United States Court of Appeals, Second Circuit
Apr 15, 2008
273 F. App'x 95 (2d Cir. 2008)

Opinion

No. 06-2026-cr.

April 15, 2008.

Appeal from the United States District Court for the Eastern District of New York (Johnson, J.).

UPON DUE CONSIDERATION, IT IS HEREBY ORDERED, ADJUDGED, and DECREED that the judgment of the District Court is VACATED and REMANDED.

Todd Harrison, Assistant United States Attorney (Susan Corkery, of Counsel), for Roslynn R. Mauskopf, United States Attorney, Eastern District of New York, Brooklyn, N.Y., for Appellee.

David S. Hammer, New York, N.Y., for Defendant-Appellant.

PRESENT: WALKER, GUIDO CALABRESI, ROSEMARY S. POOLER, Circuit Judges.


SUMMARY ORDER

Defendant-Appellant James Johnson ("Appellant") appeals from an amended judgment entered on April 25, 2006 in the United States District Court for the Eastern District of New York (Johnson, J.), following an order by this Court affirming his conviction but remanding the case for reconsideration pursuant to United States v. Crosby, 397 F.3d 103 (2d Cir. 2005). See United States v. Burns, 164 Fed.Appx. 45, 47 (2d Cir. 2006). Appellant argues that the District Court's previously imposed sentence and its decision to adhere to the sentence previously imposed — life imprisonment — was both procedurally and substantively unreasonable. We assume the parties' familiarity with the procedural history, facts, and relevant issues on appeal.

The appellant, who was nineteen years old at the time of the crime, was convicted of a Hobbs Act conspiracy, as a member of a gang that committed a series of armed robberies over a two-month span, with a substantive count of felony murder.
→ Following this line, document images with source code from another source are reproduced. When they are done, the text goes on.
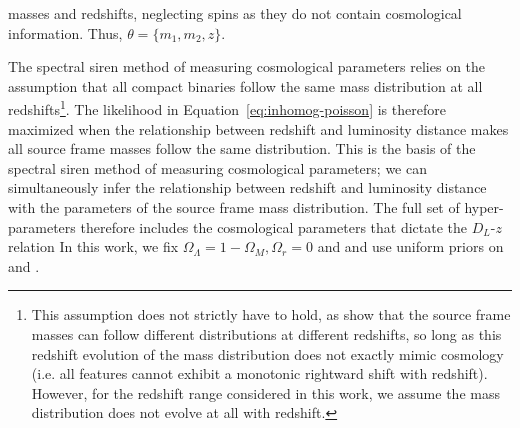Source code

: \documentclass[]{aastex631}
\begin{document}
masses and redshifts, neglecting spins as they do not contain cosmological information.
Thus, $\theta = \{m_1,m_2,z\}$. 

The spectral siren method of measuring cosmological parameters relies on the assumption that all compact binaries follow the same mass distribution at all redshifts\footnote{This assumption does not strictly have to hold, as \citet{ezquiaga_spectral_2022} show that the source frame masses can follow different distributions at different redshifts, so long as this redshift evolution of the mass distribution does not exactly mimic cosmology (i.e. all features cannot exhibit a monotonic rightward shift with redshift). However, for the redshift range considered in this work, we assume the mass distribution does not evolve at all with redshift.}.
The likelihood in Equation~\ref{eq:inhomog-poisson} is therefore maximized when the relationship between redshift and luminosity distance makes all source frame masses follow the same distribution.
This is the basis of the spectral siren method of measuring cosmological parameters; we can simultaneously infer the relationship between redshift and luminosity distance with the parameters of the source frame mass distribution.
The full set of hyper-parameters therefore includes the cosmological parameters that dictate the $D_L$-$z$ relation 
In this work, we fix $\Omega_\Lambda=1-\Omega_M, \Omega_r=0$ and  and use uniform priors on \Ho{} and \Omm{}. 
\end{document}
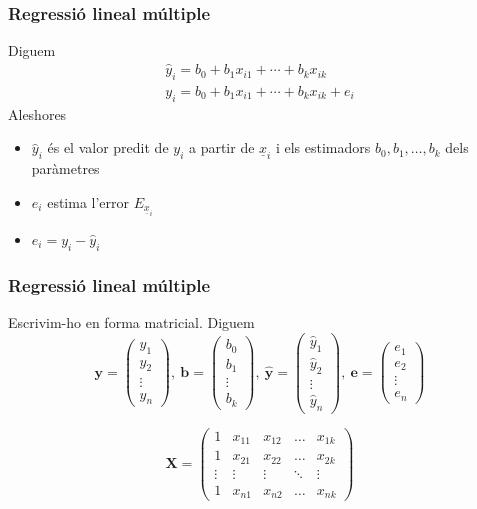 \documentclass[12pt,t]{beamer}
\theoremstyle{plain}
\theoremstyle{definition}
\begin{document}
\begin{frame}
\frametitle{Regressió lineal múltiple}
Diguem
$$
\begin{array}{l}
\widehat{y}_i=b_0+b_1 x_{i 1}+\cdots+b_{k} x_{i k}\\
y_i=b_0+b_1 x_{i 1}+\cdots+b_{k} x_{i k}+e_i
\end{array}
$$
Aleshores
\begin{itemize}
\item $\widehat{y}_i$ és el valor predit de $y_i$ a partir de $\underline{x}_{i}$ i els estimadors $b_0,b_1,\ldots,b_k$ dels paràmetres
\medskip

\item $e_i$ estima l'error $E_{\underline{x}_{i}}$
\medskip

\item $e_i=y_i-\widehat{y}_i$
\end{itemize}
\end{frame}

\begin{frame}
\frametitle{Regressió lineal múltiple}
Escrivim-ho en forma matricial. Diguem
$$
\mathbf{y}=
\left(
\begin{array}{l}
y_1\\ y_2\\ \vdots\\ y_n
\end{array}
\right),\ \mathbf{b}=\left(
\begin{array}{l}
b_0\\ b_1 \\ \vdots\\b_k
\end{array}
\right),\ \mathbf{\widehat{y}}=\left(
\begin{array}{l}
\widehat{y}_1\\ \widehat{y}_2\\ \vdots\\\widehat{y}_n
\end{array}
\right),\ \mathbf{e}=\left(
\begin{array}{l}
e_1\\ e_2\\ \vdots\\ e_n
\end{array}
\right)
$$
\medskip

$$
\mathbf{X}=\left(
\begin{array}{lllll}
1&x_{11}&x_{12}&\ldots&x_{1k}\\
1&x_{21}&x_{22}&\ldots&x_{2k}\\
\vdots&\vdots&\vdots&\ddots&\vdots\\
1&x_{n1}&x_{n2}&\ldots&x_{nk}
\end{array}
\right)$$
\end{frame}
\end{document}

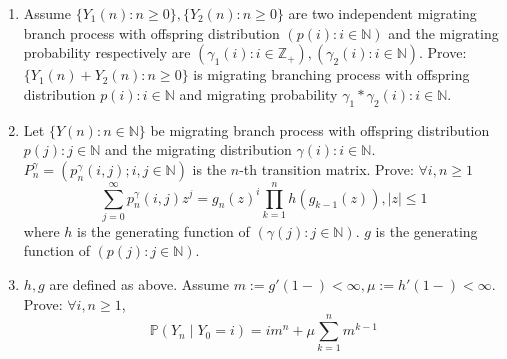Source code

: \documentclass{ctexart}
\newif\ifpreface
\begin{document}
\large
\setlength{\baselineskip}{1.2em}
\ifpreface
  
\else
\fi
{}
\begin{problem}\label{pro:1}
  \begin{enumerate}
    \item Assume \(\{Y_1(n):n \geq 0\}, \{Y_2(n):n \geq 0\}\) are two independent migrating branch process with offspring distribution
      \((p(i):i \in \mathbb{N})\) and the migrating probability respectively are \((\gamma_1(i): i \in \mathbb{Z}_{+}),(\gamma_2(i): i \in \mathbb{N})\).
      Prove: \(\{Y_1(n )+ Y_2(n): n \geq 0\}\) is migrating branching process with offspring distribution \(p(i): i \in \mathbb{N}\)
      and migrating probability \(\gamma_1 * \gamma_2(i): i \in \mathbb{N}\).
    \item Let \(\{Y(n): n \in \mathbb{N}\}\) be migrating branch process with offspring distribution \(p(j): j \in \mathbb{N}\)
      and the migrating distribution \(\gamma(i): i \in \mathbb{N}\).
      \(P_n^\gamma=(p_n^\gamma (i,j); i,j \in \mathbb{N})\) is the \(n\)-th transition matrix.
      Prove: \(\forall i,n \geq 1\)
      \[
        \sum_{j=0}^{\infty} p_n^\gamma(i,j)z^j = g_n(z)^i \prod_{k=1}^{n} h(g_{k-1}(z)), |z| \leq 1
      \]
      where \(h\) is the generating function of \((\gamma(j): j \in \mathbb{N})\).
      \(g\) is the generating function of \((p(j): j \in \mathbb{N})\).
    \item \(h,g\) are defined as above. Assume \(m :=g'(1-) < \infty, \mu:=h'(1-) < \infty\).
      Prove: \(\forall i,n \geq 1\), \[
        \mathbb{P}(Y_n \mid Y_0 =i)=im^n + \mu \sum_{k=1}^{n} m^{k-1}
      \]
  \end{enumerate}
\end{problem}
\end{document}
Prior to this crime spree, the appellant had no criminal history. The felony murder occurred when the appellant, fleeing after a robbery of a luncheonette and chased by the storeowner, turned and fired a single shot, hitting the store owner in the stomach. The store owner was taken to the hospital, where he died twelve days later.
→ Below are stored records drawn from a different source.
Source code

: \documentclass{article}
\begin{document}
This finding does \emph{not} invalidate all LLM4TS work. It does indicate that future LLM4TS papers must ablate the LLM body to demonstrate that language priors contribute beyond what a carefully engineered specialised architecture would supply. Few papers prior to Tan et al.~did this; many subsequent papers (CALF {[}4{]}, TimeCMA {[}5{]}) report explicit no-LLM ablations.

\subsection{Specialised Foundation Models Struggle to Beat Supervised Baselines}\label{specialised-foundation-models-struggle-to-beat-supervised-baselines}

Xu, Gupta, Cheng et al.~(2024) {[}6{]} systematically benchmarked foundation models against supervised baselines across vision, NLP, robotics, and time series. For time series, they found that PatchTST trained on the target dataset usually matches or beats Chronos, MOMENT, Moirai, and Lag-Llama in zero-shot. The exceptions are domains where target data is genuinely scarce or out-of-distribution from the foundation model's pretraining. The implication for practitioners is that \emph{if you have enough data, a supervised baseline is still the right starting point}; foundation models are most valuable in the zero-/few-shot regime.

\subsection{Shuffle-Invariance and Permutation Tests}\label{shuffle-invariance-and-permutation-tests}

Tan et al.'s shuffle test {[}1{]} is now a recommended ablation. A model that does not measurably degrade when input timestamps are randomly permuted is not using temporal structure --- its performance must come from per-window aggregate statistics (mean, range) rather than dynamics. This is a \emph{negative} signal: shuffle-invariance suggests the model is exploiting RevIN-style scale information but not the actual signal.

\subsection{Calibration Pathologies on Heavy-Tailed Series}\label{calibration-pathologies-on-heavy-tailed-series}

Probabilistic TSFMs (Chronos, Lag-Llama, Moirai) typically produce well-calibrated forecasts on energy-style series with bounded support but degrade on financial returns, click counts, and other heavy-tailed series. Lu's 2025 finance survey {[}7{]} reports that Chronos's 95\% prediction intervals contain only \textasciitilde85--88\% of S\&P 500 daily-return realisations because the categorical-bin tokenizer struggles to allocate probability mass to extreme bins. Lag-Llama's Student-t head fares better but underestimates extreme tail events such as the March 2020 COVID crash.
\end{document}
The Guideline range for this type of felony murder is life imprisonment. U.S.S.G. § 2A1.1, Application Note 1. However, "[i]f the defendant did not cause the death intentionally or knowingly, a downward departure may be warranted." U.S.S.G. § 2A1.1, Application Note 2(B). The Application Note advises that "[t]he extent of the departure should be based upon the defendant's state of mind (e.g., recklessness or negligence), the degree of risk inherent in the conduct, and the nature of the underlying defense conduct." Id.
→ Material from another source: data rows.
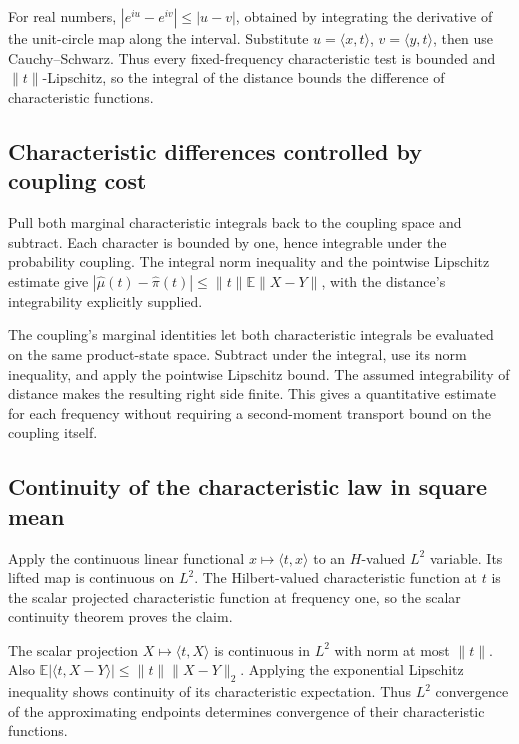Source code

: \documentclass[11pt,a4paper]{article}
\begin{document}
For real numbers, \(|e^{iu}-e^{iv}|\le|u-v|\), obtained by integrating the derivative of the unit-circle map along the interval. Substitute \(u=\langle x,t\rangle\), \(v=\langle y,t\rangle\), then use Cauchy–Schwarz. Thus every fixed-frequency characteristic test is bounded and \(\|t\|\)-Lipschitz, so the integral of the distance bounds the difference of characteristic functions.


\subsection{\texorpdfstring{Characteristic differences controlled by coupling cost}{Characteristic differences controlled by coupling cost}}


Pull both marginal characteristic integrals back to the coupling space and subtract. Each character is bounded by one, hence integrable under the probability coupling. The integral norm inequality and the pointwise Lipschitz estimate give \(|\widehat\mu(t)-\widehat\pi(t)|\le\|t\|\mathbb E\|X-Y\|\), with the distance's integrability explicitly supplied.



The coupling's marginal identities let both characteristic integrals be evaluated on the same product-state space. Subtract under the integral, use its norm inequality, and apply the pointwise Lipschitz bound. The assumed integrability of distance makes the resulting right side finite. This gives a quantitative estimate for each frequency without requiring a second-moment transport bound on the coupling itself.


\subsection{\texorpdfstring{Continuity of the characteristic law in square mean}{Continuity of the characteristic law in square mean}}


Apply the continuous linear functional \(x\mapsto\langle t,x\rangle\) to an \(H\)-valued \(L^2\) variable. Its lifted map is continuous on \(L^2\). The Hilbert-valued characteristic function at \(t\) is the scalar projected characteristic function at frequency one, so the scalar continuity theorem proves the claim.



The scalar projection \(X\mapsto\langle t,X\rangle\) is continuous in \(L^2\) with norm at most \(\|t\|\). Also \(\mathbb E|\langle t,X-Y\rangle|\le\|t\|\|X-Y\|_2\). Applying the exponential Lipschitz inequality shows continuity of its characteristic expectation. Thus \(L^2\) convergence of the approximating endpoints determines convergence of their characteristic functions.
\end{document}
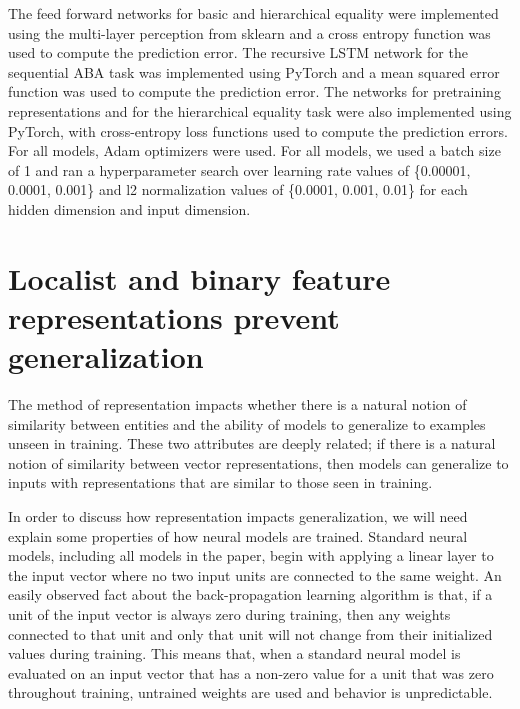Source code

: The feed forward networks for basic and hierarchical equality were implemented using the multi-layer perception from sklearn and a cross entropy function was used to compute the prediction error. The recursive LSTM network for the sequential ABA task was implemented using PyTorch and a mean squared error function was used to compute the prediction error. The networks for pretraining representations and for the hierarchical equality task were also implemented using PyTorch, with cross-entropy loss functions used to compute the prediction errors. For all models, Adam optimizers \citep{Kingma:Ba:2015} were used. For all models, we used a batch size of 1 and ran a hyperparameter search over learning rate values of \{0.00001, 0.0001, 0.001\} and l2 normalization values of \{0.0001, 0.001, 0.01\} for each hidden dimension and input dimension.  


\section{Localist and binary feature representations prevent generalization}\label{app:generalization}

The method of representation impacts whether there is a natural notion of similarity between entities and the ability of models to generalize to examples unseen in training. These two attributes are deeply related; if there is a natural notion of similarity between vector representations, then models can generalize to inputs with representations that are similar to those seen in training.

In order to discuss how representation impacts generalization, we will need explain some properties of how neural models are trained. Standard neural models, including all models in the paper, begin with applying a linear layer to the input vector where no two input units are connected to the same weight. An easily observed fact about the back-propagation learning algorithm is that, if a unit of the input vector is always zero during training, then any weights connected to that unit and only that unit will not change from their initialized values during training. This means that, when a standard neural model is evaluated on an input vector that has a non-zero value for a unit that was zero throughout training, untrained weights are used and behavior is unpredictable.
At the first trial, after conviction, the District Judge (Korman, J.) determined that the murder was reckless, not intentional, and granted a one-level downward departure pursuant to U.S.S.G. § 2A1.1, Application Note 2(B). The District Judge sentenced the appellant principally to thirty years in prison. In support of the departure and the resulting sentence, the District Judge emphasized the youth of the accused, his lack of intent to kill, and the fact that if sentenced for the same crime in New York state court, he would be eligible for parole in twenty-five years, whereas in the federal system, he would never have a chance at parole if sentenced to life in prison. The District Judge concluded that "a life sentence is too harsh under the circumstances."

The appellant appealed the conviction and prevailed on a challenge under Batson v. Kentucky, 476 U.S. 79, 106 S.Ct. 1712, 90 L.Ed.2d 69 (1986). The conviction was reversed, see United States v. Thomas, 320 F.3d 315 (2d Cir. 2003), and a new trial was brought. A different District Judge (Johnson, J.) presided over the second trial. The appellant was again convicted of the same counts. This time, however, the District Judge imposed a dramatically higher sentence on the same set of facts: life imprisonment. At sentencing, defense counsel urged the court to consider Judge Korman's reasons for sentencing the appellant, on the same set of facts, to thirty years imprisonment, including his finding that a downward departure was appropriate under U.S.S.G. § 2A1.1 Application Note 2(B), and his conclusion that life imprisonment was "too harsh under the circumstances." At the outset of the hearing, defense counsel moved to continue the proceedings in order to allow counsel to address the complex sentencing factors in writing, to study and submit recently obtained materials from the Bureau of Prisons suggesting that the appellant had begun to rehabilitate himself, and to allow the appellant to prepare a written statement on his own behalf. The motion was denied.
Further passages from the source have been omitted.